2) With digitalization, businesses end up processing heaps of data of all forms, ranging from users' searches, clicks, website visits, likes, daily habits, online purchases and much more, to achieve their competitive edge. With data being the juice of digitalization, this also puts the organization on a path toward malicious attacks and information thefts. Given the fast pace of digital business and the burgeoning data underpinning the processes, GRC cannot work as a separate competence outside the digital processes – instead GRC should be integrated into design of digital transformation.
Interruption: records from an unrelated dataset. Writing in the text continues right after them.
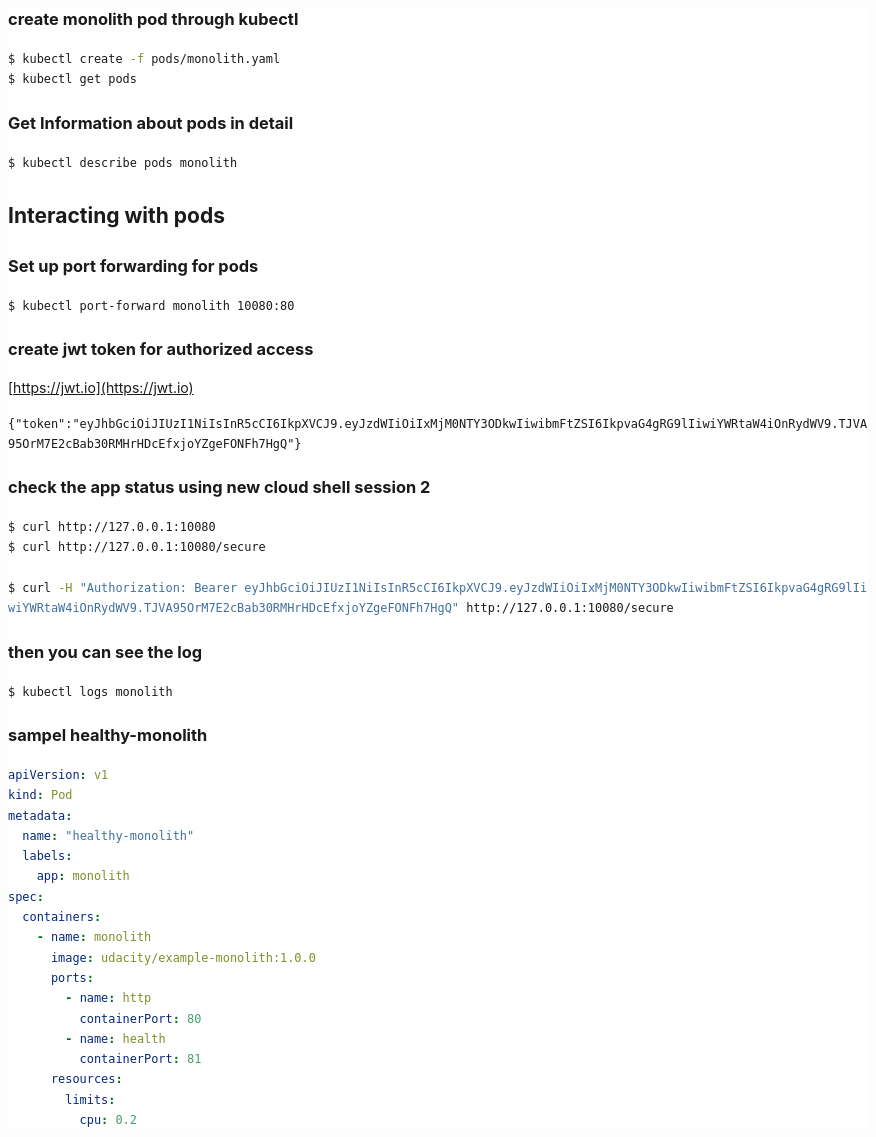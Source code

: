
 ```yaml
```

### create monolith pod through kubectl

```bash
$ kubectl create -f pods/monolith.yaml
$ kubectl get pods
```
### Get Information about pods in detail
```bash
$ kubectl describe pods monolith
```


## Interacting with pods

### Set up port forwarding for pods

```bash
$ kubectl port-forward monolith 10080:80
```
### create jwt token for authorized access

[https://jwt.io](https://jwt.io)
```
{"token":"eyJhbGciOiJIUzI1NiIsInR5cCI6IkpXVCJ9.eyJzdWIiOiIxMjM0NTY3ODkwIiwibmFtZSI6IkpvaG4gRG9lIiwiYWRtaW4iOnRydWV9.TJVA95OrM7E2cBab30RMHrHDcEfxjoYZgeFONFh7HgQ"}
```

### check the app status using new cloud shell session 2

```bash
$ curl http://127.0.0.1:10080
$ curl http://127.0.0.1:10080/secure

$ curl -H "Authorization: Bearer eyJhbGciOiJIUzI1NiIsInR5cCI6IkpXVCJ9.eyJzdWIiOiIxMjM0NTY3ODkwIiwibmFtZSI6IkpvaG4gRG9lIiwiYWRtaW4iOnRydWV9.TJVA95OrM7E2cBab30RMHrHDcEfxjoYZgeFONFh7HgQ" http://127.0.0.1:10080/secure
```

### then you can see the log
```bash
$ kubectl logs monolith
```
### sampel healthy-monolith
```yaml
apiVersion: v1
kind: Pod
metadata:
  name: "healthy-monolith"
  labels:
    app: monolith
spec:
  containers:
    - name: monolith
      image: udacity/example-monolith:1.0.0
      ports:
        - name: http
          containerPort: 80
        - name: health
          containerPort: 81
      resources:
        limits:
          cpu: 0.2
```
3) Digitalization is making inroads with novel delivery methods, and the supply chain is too big to ignore. The burgeoning growth of third-party relationships demands credible and timely insights of the risk and compliance posture underpinning supply chain entities. Remember, your organization is only as strong as its chain of suppliers, and any weak link in the chain is an opportunity for perpetrators to intrude. GRC cannot make the cut with a checklist focus.
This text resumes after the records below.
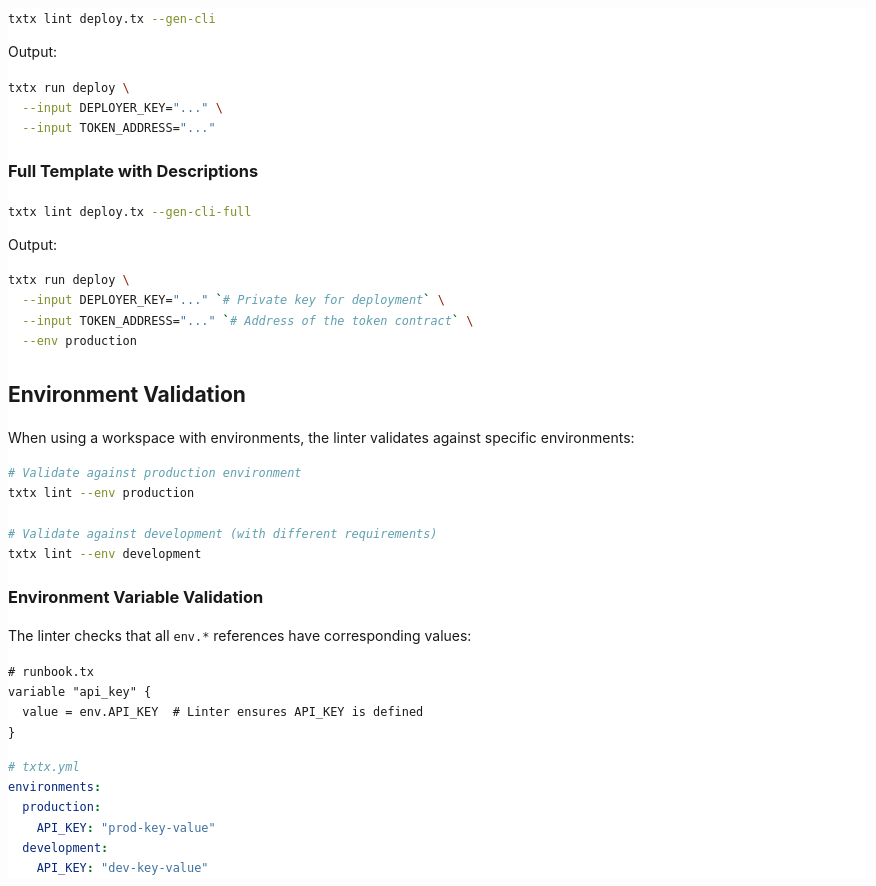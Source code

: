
```bash
txtx lint deploy.tx --gen-cli
```

Output:

```bash
txtx run deploy \
  --input DEPLOYER_KEY="..." \
  --input TOKEN_ADDRESS="..."
```

### Full Template with Descriptions

```bash
txtx lint deploy.tx --gen-cli-full
```

Output:

```bash
txtx run deploy \
  --input DEPLOYER_KEY="..." `# Private key for deployment` \
  --input TOKEN_ADDRESS="..." `# Address of the token contract` \
  --env production
```

## Environment Validation

When using a workspace with environments, the linter validates against specific environments:

```bash
# Validate against production environment
txtx lint --env production

# Validate against development (with different requirements)
txtx lint --env development
```

### Environment Variable Validation

The linter checks that all `env.*` references have corresponding values:

```hcl
# runbook.tx
variable "api_key" {
  value = env.API_KEY  # Linter ensures API_KEY is defined
}
```

```yaml
# txtx.yml
environments:
  production:
    API_KEY: "prod-key-value"
  development:
    API_KEY: "dev-key-value"
```
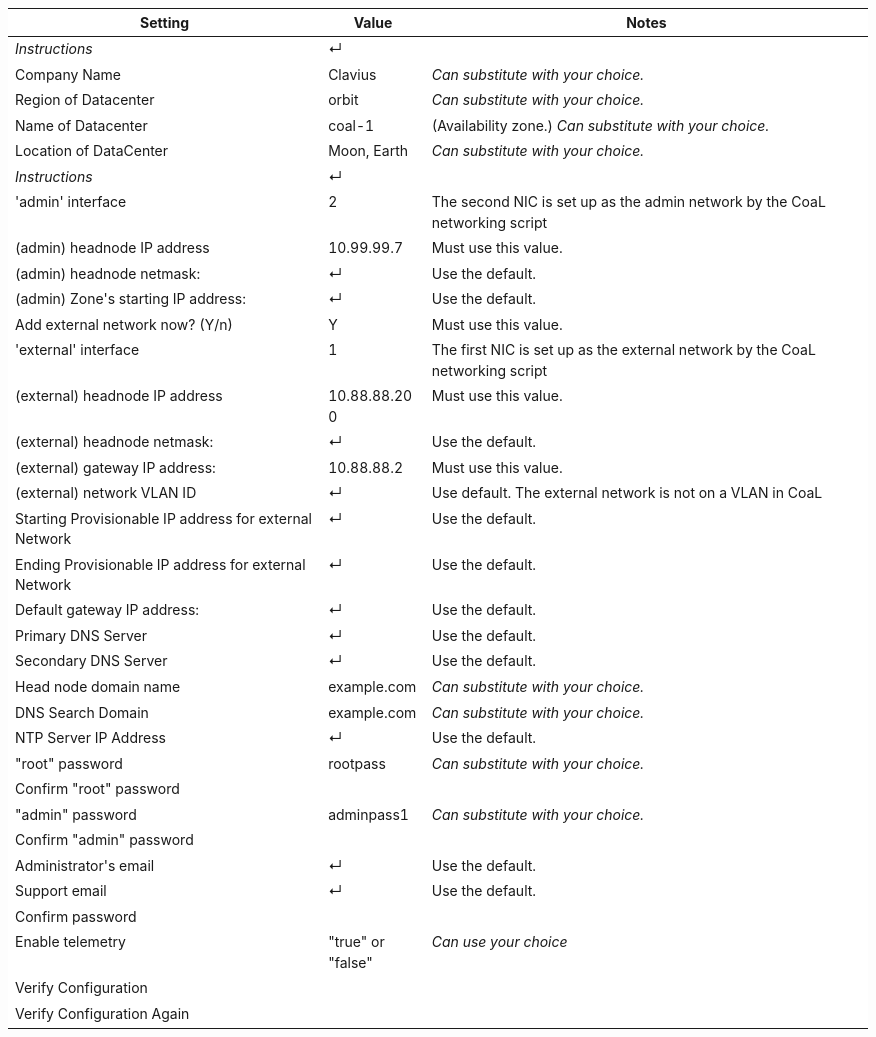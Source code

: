 |Setting|Value|Notes|
|---|---|---|
|*Instructions*|↵||
|Company Name|Clavius|*Can substitute with your choice.*|
|Region of Datacenter|orbit|*Can substitute with your choice.*|
|Name of Datacenter|coal-1|(Availability zone.) *Can substitute with your choice.* |
|Location of DataCenter|Moon, Earth|*Can substitute with your choice.*|
|*Instructions*|↵||
|'admin' interface|2|The second NIC is set up as the admin network by the CoaL networking script|
|(admin) headnode IP address|10.99.99.7|Must use this value.|
|(admin) headnode netmask:|↵|Use the default.|
|(admin) Zone's starting IP address:|↵|Use the default.|
|Add external network now? (Y/n)|Y|Must use this value.|
|'external' interface|1|The first NIC is set up as the external network by the CoaL networking script|
|(external) headnode IP address|10.88.88.200|Must use this value.|
|(external) headnode netmask:|↵|Use the default.|
|(external) gateway IP address:|10.88.88.2|Must use this value.|
|(external) network VLAN ID|↵|Use default. The external network is not on a VLAN in CoaL|
|Starting Provisionable IP address for external Network|↵|Use the default.|
|Ending Provisionable IP address for external Network|↵|Use the default.|
|Default gateway IP address:|↵|Use the default.|
|Primary DNS Server|↵|Use the default.|
|Secondary DNS Server|↵|Use the default.|
|Head node domain name|example.com|*Can substitute with your choice.*|
|DNS Search Domain|example.com|*Can substitute with your choice.*|
|NTP Server IP Address|↵|Use the default.|
|"root" password|rootpass|*Can substitute with your choice.*|
|Confirm "root" password|||
|"admin" password|adminpass1|*Can substitute with your choice.*|
|Confirm "admin" password|||
|Administrator's email|↵|Use the default.|
|Support email|↵|Use the default.|
|Confirm password|||
|Enable telemetry|"true" or "false"|*Can use your choice*|
|Verify Configuration|||
|Verify Configuration Again|||
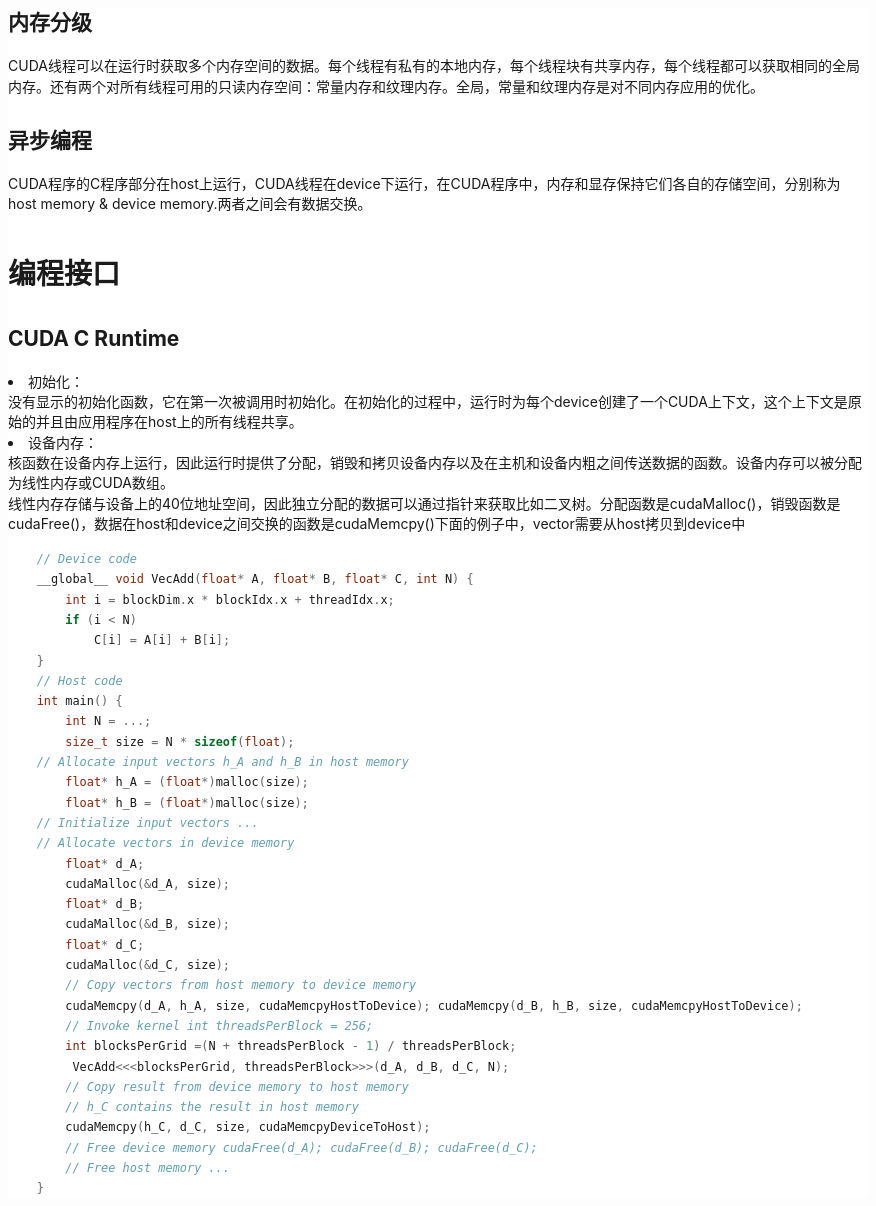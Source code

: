 ## 内存分级

CUDA线程可以在运行时获取多个内存空间的数据。每个线程有私有的本地内存，每个线程块有共享内存，每个线程都可以获取相同的全局内存。还有两个对所有线程可用的只读内存空间：常量内存和纹理内存。全局，常量和纹理内存是对不同内存应用的优化。

## 异步编程

CUDA程序的C程序部分在host上运行，CUDA线程在device下运行，在CUDA程序中，内存和显存保持它们各自的存储空间，分别称为host memory & device memory.两者之间会有数据交换。

# 编程接口

## CUDA C Runtime


<li>初始化：<br/>没有显示的初始化函数，它在第一次被调用时初始化。在初始化的过程中，运行时为每个device创建了一个CUDA上下文，这个上下文是原始的并且由应用程序在host上的所有线程共享。</li>
<li>设备内存：<br/>核函数在设备内存上运行，因此运行时提供了分配，销毁和拷贝设备内存以及在主机和设备内粗之间传送数据的函数。设备内存可以被分配为线性内存或CUDA数组。
<br/>线性内存存储与设备上的40位地址空间，因此独立分配的数据可以通过指针来获取比如二叉树。分配函数是cudaMalloc()，销毁函数是cudaFree()，数据在host和device之间交换的函数是cudaMemcpy()下面的例子中，vector需要从host拷贝到device中</li>
	
```C++
	// Device code
	__global__ void VecAdd(float* A, float* B, float* C, int N) {
		int i = blockDim.x * blockIdx.x + threadIdx.x; 
		if (i < N)
			C[i] = A[i] + B[i]; 
	}
	// Host code 
	int main() {
		int N = ...; 
		size_t size = N * sizeof(float);
	// Allocate input vectors h_A and h_B in host memory 
		float* h_A = (float*)malloc(size);
		float* h_B = (float*)malloc(size);
	// Initialize input vectors ...
	// Allocate vectors in device memory 
		float* d_A;
		cudaMalloc(&d_A, size); 
		float* d_B;
		cudaMalloc(&d_B, size); 
		float* d_C;
		cudaMalloc(&d_C, size);
		// Copy vectors from host memory to device memory 
		cudaMemcpy(d_A, h_A, size, cudaMemcpyHostToDevice); cudaMemcpy(d_B, h_B, size, cudaMemcpyHostToDevice);
		// Invoke kernel int threadsPerBlock = 256; 
		int blocksPerGrid =(N + threadsPerBlock - 1) / threadsPerBlock;
		 VecAdd<<<blocksPerGrid, threadsPerBlock>>>(d_A, d_B, d_C, N);
		// Copy result from device memory to host memory 
		// h_C contains the result in host memory 
		cudaMemcpy(h_C, d_C, size, cudaMemcpyDeviceToHost);
		// Free device memory cudaFree(d_A); cudaFree(d_B); cudaFree(d_C);
		// Free host memory ...
	}
```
4) GRC should communicate in the language of the audiences to demonstrate its value. How many times have we seen a risk assessment conducted at a theoretical level, highlighting the issues that management is already aware of; or a frontline questioning the context of the requirement in the controls framework and how it applies to his jurisdiction of support; or failing to keep the board’s attention due to technically overloaded risk presentations? It all sums up into a simple yet most complex expectation of “communication.” GRC should tailor its language to its audiences to advance user experience and to demonstrate value to business.
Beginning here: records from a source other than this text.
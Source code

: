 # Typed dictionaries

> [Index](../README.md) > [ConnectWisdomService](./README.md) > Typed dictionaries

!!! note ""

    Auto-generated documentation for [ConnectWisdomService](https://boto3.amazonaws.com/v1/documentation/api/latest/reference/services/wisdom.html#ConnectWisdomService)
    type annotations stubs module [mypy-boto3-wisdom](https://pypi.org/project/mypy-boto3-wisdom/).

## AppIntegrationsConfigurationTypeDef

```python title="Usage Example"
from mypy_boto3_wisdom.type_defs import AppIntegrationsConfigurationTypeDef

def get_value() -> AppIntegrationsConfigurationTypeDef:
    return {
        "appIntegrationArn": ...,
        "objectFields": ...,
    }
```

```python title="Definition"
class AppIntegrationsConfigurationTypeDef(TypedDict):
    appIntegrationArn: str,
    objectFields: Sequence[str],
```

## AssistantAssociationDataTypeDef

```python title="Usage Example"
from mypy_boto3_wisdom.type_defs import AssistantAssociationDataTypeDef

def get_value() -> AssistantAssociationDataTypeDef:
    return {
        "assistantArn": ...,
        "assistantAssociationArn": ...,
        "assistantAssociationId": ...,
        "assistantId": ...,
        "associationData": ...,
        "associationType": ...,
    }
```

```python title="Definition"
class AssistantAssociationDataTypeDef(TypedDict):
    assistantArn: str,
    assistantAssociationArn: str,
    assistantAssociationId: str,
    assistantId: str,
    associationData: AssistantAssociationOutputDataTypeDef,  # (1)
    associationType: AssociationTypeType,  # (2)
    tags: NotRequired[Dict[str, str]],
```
5) As speed and agility are the key influencers of success in the digitalization journey, administering GRC in spreadsheets and shared drives results in clear diminishing value for organizations. At the same time, automation is not the ultimate fix; the use of silo technologies without sufficient collaboration is far more upsetting than manual paperwork. Remember, the goal of GRC solutions is to deliver business value by providing accurate, credible and timely intelligence of risk and compliance, rather than getting tangled in solution warfare.
Digitalization is spreading its tentacles across organization. Though organizations are challenged to find new avenues of bulletproofing GRC, successful risk practitioners are staying ahead of the game by focusing on business value creation.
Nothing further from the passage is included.